Sergio UribeEl mundo ha aprendido mucho sobre lo que funciona y lo que no funciona en relación con el cultivo, la producción, la comercialización y el consumo de las drogas ilegales. Estas son las lecciones principales para el caso de Colombia.

Sergio Uribe*

Diagnósticos equivocados

El diseño y ejecución de la política antidrogas no se debe basar en opiniones personales ni en interpretaciones sesgadas de datos o testimonios, sino en información recogida por agencias estatales o privadas que proporcionen datos fidedignos. Esto parece obvio, y sin embargo el principal problema  de casi todas las políticas actuales es el hecho de basarse en prejuicios o ideologías que impiden obtener resultados o que resultan contraproducentes.  
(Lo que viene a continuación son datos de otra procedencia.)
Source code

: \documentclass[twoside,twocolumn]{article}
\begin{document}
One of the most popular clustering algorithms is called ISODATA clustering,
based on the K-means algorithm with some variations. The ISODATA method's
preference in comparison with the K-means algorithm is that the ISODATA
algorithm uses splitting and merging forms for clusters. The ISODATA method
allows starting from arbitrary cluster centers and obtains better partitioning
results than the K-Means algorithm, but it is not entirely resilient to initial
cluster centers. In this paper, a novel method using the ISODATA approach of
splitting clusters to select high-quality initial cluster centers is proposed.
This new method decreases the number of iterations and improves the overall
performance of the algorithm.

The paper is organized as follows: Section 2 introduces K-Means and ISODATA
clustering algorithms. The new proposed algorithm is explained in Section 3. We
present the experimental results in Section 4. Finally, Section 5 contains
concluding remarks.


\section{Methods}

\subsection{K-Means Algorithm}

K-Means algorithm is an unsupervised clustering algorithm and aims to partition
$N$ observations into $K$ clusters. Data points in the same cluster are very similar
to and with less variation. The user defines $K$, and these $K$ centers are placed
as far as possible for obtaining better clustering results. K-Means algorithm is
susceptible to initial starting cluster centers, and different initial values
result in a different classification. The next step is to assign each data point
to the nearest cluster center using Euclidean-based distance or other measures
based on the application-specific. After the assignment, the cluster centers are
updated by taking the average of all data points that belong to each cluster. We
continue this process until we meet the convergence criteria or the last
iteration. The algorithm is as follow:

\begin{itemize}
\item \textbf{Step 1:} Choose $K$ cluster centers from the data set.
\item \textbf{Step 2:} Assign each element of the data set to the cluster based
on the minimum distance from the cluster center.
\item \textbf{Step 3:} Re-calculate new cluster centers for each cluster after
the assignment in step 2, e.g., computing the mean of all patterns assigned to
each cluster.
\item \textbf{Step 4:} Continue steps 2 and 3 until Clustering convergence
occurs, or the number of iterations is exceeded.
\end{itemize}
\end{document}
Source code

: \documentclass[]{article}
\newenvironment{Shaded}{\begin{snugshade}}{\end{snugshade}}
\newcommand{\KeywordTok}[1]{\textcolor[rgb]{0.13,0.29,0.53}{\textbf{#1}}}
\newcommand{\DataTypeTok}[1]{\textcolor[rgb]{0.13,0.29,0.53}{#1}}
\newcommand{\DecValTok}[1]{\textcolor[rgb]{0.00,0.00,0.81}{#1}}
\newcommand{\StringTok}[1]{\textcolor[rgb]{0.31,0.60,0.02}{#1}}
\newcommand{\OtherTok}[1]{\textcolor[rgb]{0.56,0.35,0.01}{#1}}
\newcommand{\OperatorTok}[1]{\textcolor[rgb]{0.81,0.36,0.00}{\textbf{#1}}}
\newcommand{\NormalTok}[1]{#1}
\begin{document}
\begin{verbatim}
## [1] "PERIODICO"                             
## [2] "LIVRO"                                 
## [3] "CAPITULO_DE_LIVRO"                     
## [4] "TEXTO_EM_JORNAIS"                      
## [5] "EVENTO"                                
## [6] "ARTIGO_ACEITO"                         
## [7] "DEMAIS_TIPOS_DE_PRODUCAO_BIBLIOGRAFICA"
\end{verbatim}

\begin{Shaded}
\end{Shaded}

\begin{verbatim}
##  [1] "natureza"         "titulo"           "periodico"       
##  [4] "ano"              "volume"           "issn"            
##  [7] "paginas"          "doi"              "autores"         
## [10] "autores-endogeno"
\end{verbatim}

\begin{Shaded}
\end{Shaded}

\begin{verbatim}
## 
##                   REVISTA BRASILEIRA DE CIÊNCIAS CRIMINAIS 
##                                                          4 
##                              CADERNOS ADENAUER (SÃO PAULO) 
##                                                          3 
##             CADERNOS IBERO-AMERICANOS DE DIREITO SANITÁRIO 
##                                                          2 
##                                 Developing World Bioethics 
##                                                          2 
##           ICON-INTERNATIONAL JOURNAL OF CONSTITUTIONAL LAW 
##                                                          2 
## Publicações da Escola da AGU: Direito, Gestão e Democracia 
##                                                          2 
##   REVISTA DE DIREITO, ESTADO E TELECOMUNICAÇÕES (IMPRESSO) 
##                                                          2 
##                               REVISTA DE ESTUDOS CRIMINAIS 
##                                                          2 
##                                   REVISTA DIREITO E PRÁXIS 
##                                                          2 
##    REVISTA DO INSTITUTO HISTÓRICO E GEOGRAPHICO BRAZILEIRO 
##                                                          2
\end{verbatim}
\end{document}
Para empezar, los cultivos ilícitos se han atribuido a la pobreza de los campesinos a partir -por lo menos- de la llegada a Colombia de los primeros proyectos de “sustitución de cultivos” del Programa de Naciones Unidas para la Fiscalización de las Drogas (PNUFID), que proveían ayudas financieras, alimenticias y técnicas para los cultivadores de coca.  

La estrategia de sustitución de cultivos se basaba en la idea de que reducir las plantaciones sería un arma eficaz contra el narcotráfico, pero ni la sustitución ni la erradicación han logrado controlar la oferta o disponibilidad de las drogas.   

Sociólogos, antropólogos, economistas y politólogos aseguran que al campesino debe tratársele como víctima de la pobreza, el abandono estatal y los grupos armados. Esta lógica ha llevado a adoptar  políticas basadas en la concesión de subsidios que realmente tienen efectos negativos sobre el Estado y sobre estas comunidades.

Qué hacer con los cultivos

Erradicación de cultivos ilícitos.
Erradicación de cultivos ilícitos.  
Foto: Policía Nacional de Colombia

Los cultivos de coca, amapola y marihuana de Colombia se encuentran en regiones marginadas -donde por eso mismo no serían rentables otros cultivos comerciales- y donde, además, la posesión de la tierra es informal y no se tienen registros catastrales.

Puede leer: Coca, violencia y sustitución de cultivos.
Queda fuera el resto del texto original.